O comentário bíblico de M. Asun Gutiérrez Cabriada (cristã, leiga) sobre o texto Mt 20, 1-16 (Parábola dos trabalhadores na vinha)  é  muito bem feito e interessante. É uma excelente oportunidade para procurarmos entender melhor a mensagem de Jesus Cristo.
Vale a pena conferir!
WCejnog

Obs.: Os interessados podem  ler esse texto em apresentação de PPS, acessando o  site das Monjas Beneditinas de Montserrat. www.benedictinescat.com/montserrat  Trabalho muito bonito!


Pensamos ainda em cumprimentos com esforço, em renúncias impostas, em obrigações. 
Não pensamos em libertação, em dignidade de ser filhos,   em plenitude de vida.
Não pensamos em Boa Notícia mas em Nova Lei,  mais pesada e exigente que a antiga.
Continuamos a pensar que nos têm que pagar pelo que servimos.
O reino é uma questão de agradecimento, não de paga.
O Reino é uma questão de coração. 
Há que ter coração, e tentar construir um mundo em que as relações humanas não se baseiem na justiça seca,  mas na com-paixão e na fraternidade.


José Enrique Ruiz de Galarreta



Comentário

Naquele tempo, disse Jesus aos seus discípulos
a seguinte parábola:
“O reino dos Céus pode comparar-se
a um proprietário, que saiu muito cedo
a contratar trabalhadores para a sua vinha.
Ajustou com eles um denário por dia
e mandou-os para a vinha.

Parábola exclusiva de Mateus.
Conta a história do dono de uma vinha que procura jornaleiros no mercado.
A cena era familiar para os ouvintes. Muitas fazendas eram cultivadas por jornaleiros, que começavam a jornada laboral ao nascer do sol.
O facto de que voltasse a contratar jornaleiros à hora de terça, até às nove da manhã, poderia parecer normal; voltar a fazê-lo quatro vezes mais já é insólito, surpreende e desperta a atenção dos ouvintes.
E é assim, diz o texto, que sucede no Reino.
Como todas as parábolas questiona, incomoda e surpreende.

Saiu a meia manhã, viu outros
que estavam na praça ociosos
e disse-lhes:
«Ide vós também para a minha vinha,
e dar-vos-ei o que for justo». E eles foram.
Voltou a sair por volta do meio dia
e pelas três horas da tarde, e fez o mesmo.
Saindo ao cair da tarde,
encontrou ainda outros
que estavam parados e disse-lhes:
«Porque ficais aqui todo o dia sem trabalhar?».
Eles responderam-lhe: «Ninguém nos contratou».
Ele disse-lhes:
«Ide vós também para a minha vinha».

A narração faz que a atenção caia sobre as pessoas que o dono da vinha encontra sem fazerem nada, ociosas.
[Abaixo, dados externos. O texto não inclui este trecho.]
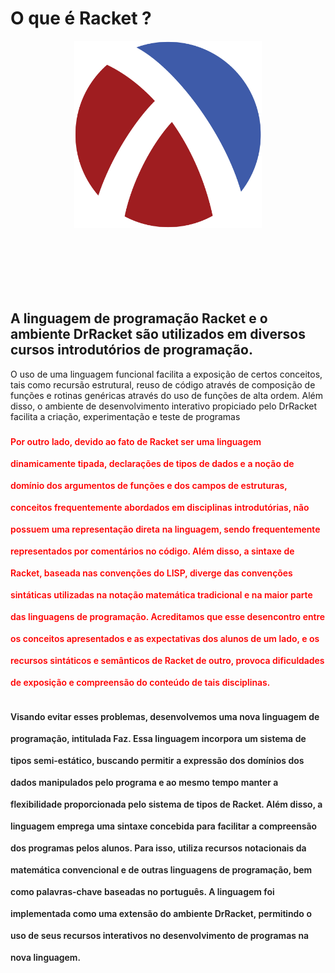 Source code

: # O que é Racket ?

<div align="center">
  <img width="300px" style="margin-bottom: 100px" src="./assets/racket-logo.svg">
</div>

  ## A linguagem de programação Racket e o ambiente DrRacket são utilizados em diversos cursos introdutórios de programação.
  O uso de uma linguagem funcional facilita
  a exposição de certos conceitos, tais como recursão estrutural, reuso de código através
  de composição de funções e rotinas genéricas através do uso de funções de alta ordem.
  Além disso, o ambiente de desenvolvimento interativo propiciado pelo DrRacket facilita
  a criação, experimentação e teste de programas

<p style="line-height: 35px; margin-bottom: 20px; font-weight: 600; color: red" size="2">
  Por outro lado, devido ao fato de Racket ser uma linguagem dinamicamente tipada,
  declarações de tipos de dados e a noção de domínio dos argumentos de funções e dos
  campos de estruturas, conceitos frequentemente abordados em disciplinas introdutórias,
  não possuem uma representação direta na linguagem, sendo frequentemente representados por comentários no código. Além disso, a sintaxe de Racket, baseada nas convenções
  do LISP, diverge das convenções sintáticas utilizadas na notação matemática tradicional e
  na maior parte das linguagens de programação. Acreditamos que esse desencontro entre
  os conceitos apresentados e as expectativas dos alunos de um lado, e os recursos sintáticos e semânticos de Racket de outro, provoca dificuldades de exposição e compreensão
  do conteúdo de tais disciplinas.
</p>

<p style="line-height: 35px; margin-bottom: 20px; font-weight: 600" size="2">
  Visando evitar esses problemas, desenvolvemos uma nova linguagem de programação,
  intitulada Faz. Essa linguagem incorpora um sistema de tipos semi-estático, buscando
  permitir a expressão dos domínios dos dados manipulados pelo programa e ao mesmo
  tempo manter a flexibilidade proporcionada pelo sistema de tipos de Racket. Além disso,
  a linguagem emprega uma sintaxe concebida para facilitar a compreensão dos programas
  pelos alunos. Para isso, utiliza recursos notacionais da matemática convencional e de
  outras linguagens de programação, bem como palavras-chave baseadas no português. A
  linguagem foi implementada como uma extensão do ambiente DrRacket, permitindo o
  uso de seus recursos interativos no desenvolvimento de programas na nova linguagem.
</p>

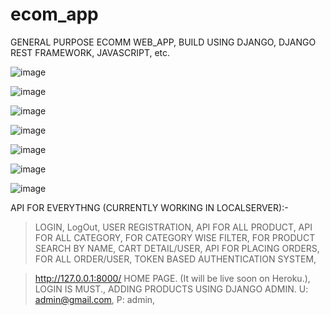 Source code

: # ecom_app
GENERAL PURPOSE ECOMM WEB_APP, BUILD USING DJANGO, DJANGO REST FRAMEWORK, JAVASCRIPT, etc.

![image](https://user-images.githubusercontent.com/49225984/151728735-8112ad2b-60b8-49ab-886c-bcc47968f1fc.png)

![image](https://user-images.githubusercontent.com/49225984/151728758-d9768e0d-8520-437d-a030-3a0d31f97933.png)

![image](https://user-images.githubusercontent.com/49225984/151728795-b39a448e-eca3-494c-83a2-8bdbf316a142.png)

![image](https://user-images.githubusercontent.com/49225984/151728839-75ca81e8-823a-4a6a-b8aa-d2e3da1d2885.png)

![image](https://user-images.githubusercontent.com/49225984/151728870-1bd1f18a-dbf5-4b71-9a4c-14703086fee5.png)

![image](https://user-images.githubusercontent.com/49225984/151729114-ade71ac9-fd8b-43f4-9b01-834b28304037.png)

![image](https://user-images.githubusercontent.com/49225984/151729153-2472c0d2-690a-4e54-9e3e-475c58f2dcba.png)



API FOR EVERYTHNG (CURRENTLY WORKING IN LOCALSERVER):-
> LOGIN,
> LogOut,
> USER REGISTRATION,
> API FOR ALL PRODUCT,
> API FOR ALL CATEGORY,
> FOR CATEGORY WISE FILTER,
> FOR PRODUCT SEARCH BY NAME,
> CART DETAIL/USER,
> API FOR PLACING ORDERS,
> FOR ALL ORDER/USER,
> TOKEN BASED AUTHENTICATION SYSTEM,

> http://127.0.0.1:8000/ HOME PAGE. (It will be live soon on Heroku.),
> LOGIN IS MUST.,
> ADDING PRODUCTS USING DJANGO ADMIN. U: admin@gmail.com, P: admin,
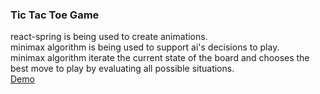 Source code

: <h3>Tic Tac Toe Game</h3>

react-spring is being used to create animations. </br>
minimax algorithm is being used to support ai's decisions to play. </br>
minimax algorithm iterate the current state of the board and chooses the best move to play by evaluating all possible situations. </br>
[Demo](https://tic-tac-toe-game-serhatg35.vercel.app/)
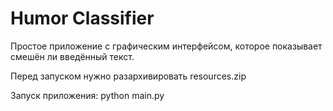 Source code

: # Humor Classifier
Простое приложение с графическим интерфейсом, которое показывает смешён ли введённый текст.

Перед запуском нужно разархивировать resources.zip

Запуск приложения:
	python main.py
	

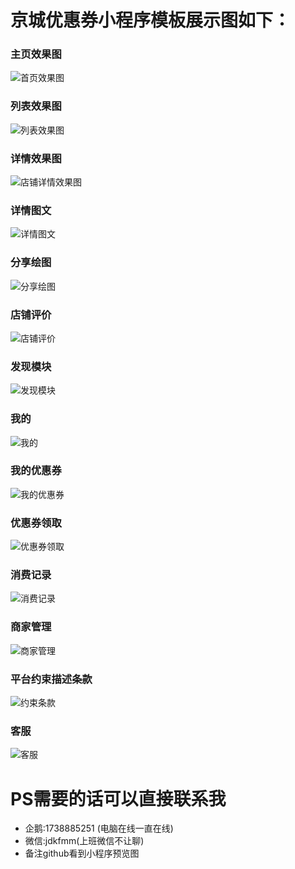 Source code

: # 京城优惠券小程序模板展示图如下：

### 主页效果图
![首页效果图](./20180817105609.png)

### 列表效果图
![列表效果图](./20180817111930.png)



### 详情效果图

![店铺详情效果图](./20180817110422.png)

### 详情图文
![详情图文](./20180817110442.png)

### 分享绘图
![分享绘图](./20180817110525.png)

### 店铺评价

![店铺评价](./20180817110506.png)

### 发现模块

![发现模块](./20180817110239.png)



### 我的

![我的](./20180817110926.png)

### 我的优惠券
![我的优惠券](./20180817110614.png)

### 优惠券领取

![优惠券领取](./20180817110604.png)

### 消费记录

![消费记录](./20180817110937.png)

### 商家管理

![商家管理](./20180817110937.png)

### 平台约束描述条款

![约束条款](./20180817111031.png)

### 客服

![客服](./20180817111106.png)

# PS需要的话可以直接联系我

* 企鹅:1738885251 (电脑在线一直在线)
* 微信:jdkfmm(上班微信不让聊)
* 备注github看到小程序预览图
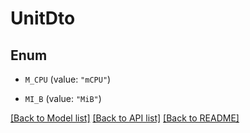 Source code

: # UnitDto

## Enum


* `M_CPU` (value: `"mCPU"`)

* `MI_B` (value: `"MiB"`)


[[Back to Model list]](../README.md#documentation-for-models) [[Back to API list]](../README.md#documentation-for-api-endpoints) [[Back to README]](../README.md)


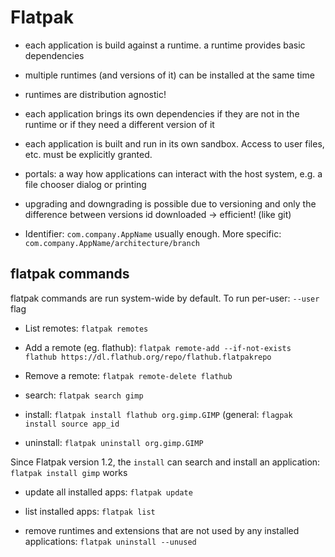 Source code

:# Flatpak

- each application is build against a runtime. a runtime provides basic dependencies
- multiple runtimes (and versions of it) can be installed at the same time
- runtimes are distribution agnostic!

- each application brings its own dependencies if they are not in the runtime or if they need a different version of it
- each application is built and run in its own sandbox. Access to user files, etc. must be explicitly granted.

- portals: a way how applications can interact with the host system, e.g. a file chooser dialog or printing

- upgrading and downgrading is possible due to versioning and only the difference between versions id downloaded -> efficient! (like git)

- Identifier: `com.company.AppName` usually enough. More specific: `com.company.AppName/architecture/branch`

## flatpak commands

flatpak commands are run system-wide by default. To run per-user: `--user` flag

- List remotes: `flatpak remotes`
- Add a remote (eg. flathub): `flatpak remote-add --if-not-exists flathub https://dl.flathub.org/repo/flathub.flatpakrepo`
- Remove a remote: `flatpak remote-delete flathub`

- search: `flatpak search gimp`
- install: `flatpak install flathub org.gimp.GIMP` (general: `flagpak install source app_id`
- uninstall: `flatpak uninstall org.gimp.GIMP`

Since Flatpak version 1.2, the `install` can search and install an application: `flatpak install gimp` works

- update all installed apps: `flatpak update`
- list installed apps: `flatpak list`

- remove runtimes and extensions that are not used by any installed applications: `flatpak uninstall --unused`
Pergunta-lhes o motivo da sua inactividade. Que classe de pessoas são? Gente que se levantou tarde e perdeu a sua oportunidade? Pessoas não tidas em conta na sociedade, com as quais ninguém conta?

O que vemos é que o único dono da vinha tem trabalho para todos e a todas as horas. E que na vinha há lugar e trabalho para todos.
A vinha - comunidade de Jesus - na qual só podem trabalhar umas poucas pessoas, na qual exista qualquer tipo de descriminação, tem pouco a ver com a vinha que Jesus quer e apresenta na parábola.

Ao anoitecer, o dono da vinha disse ao capataz:
«Chama os trabalhadores e paga-lhes o salário,
a começar pelos últimos
e a acabar nos  primeiros».
Vieram os do entardecer
e receberam um denário cada um.


Cada pessoa tem a sua hora, o seu dia, a sua idada, a sua circunstância..., de ver e aceitar o seu encontro com Jesus.
O dono da vinha não paga por trabalho realizado, nem por horas, nem por trabalhar a toque de caixa, mas pela disponibilidade, pela atitude, a abertura e acolhimento ao seu convite.

Quando vieram os primeiros,
julgaram que iam receber mais,
mas receberam também um denário cada um.
Depois de o terem recebido,
começaram a murmurar
contra o proprietário, dizendo:
«Estes últimos trabalharam só uma hora
e deste-lhes a mesma paga que a nós,
que suportámos o peso do dia e o calor».

As únicas pessoas  que protestam são as que sabem desde o princípio o quanto vão receber.
Não se queixam de ter sofrido uma injustiça - receberam o denário acordado -, queixam-se daquilo que os outros  recebem.
Incomoda-os comprovar que o Senhor é bom com todos. É a atitude das pessoas que se crêem justas, com mais méritos que os outros;
Incomoda-os a bondade de Deus, relacionam-se com Ele em termos mercantilistas, tentando comprar a sua salvação.

“Deus fez o ser humano à sua semelhança, mas o ser humano empenha-se
em fazer Deus semelhante a ele” (Voltaire).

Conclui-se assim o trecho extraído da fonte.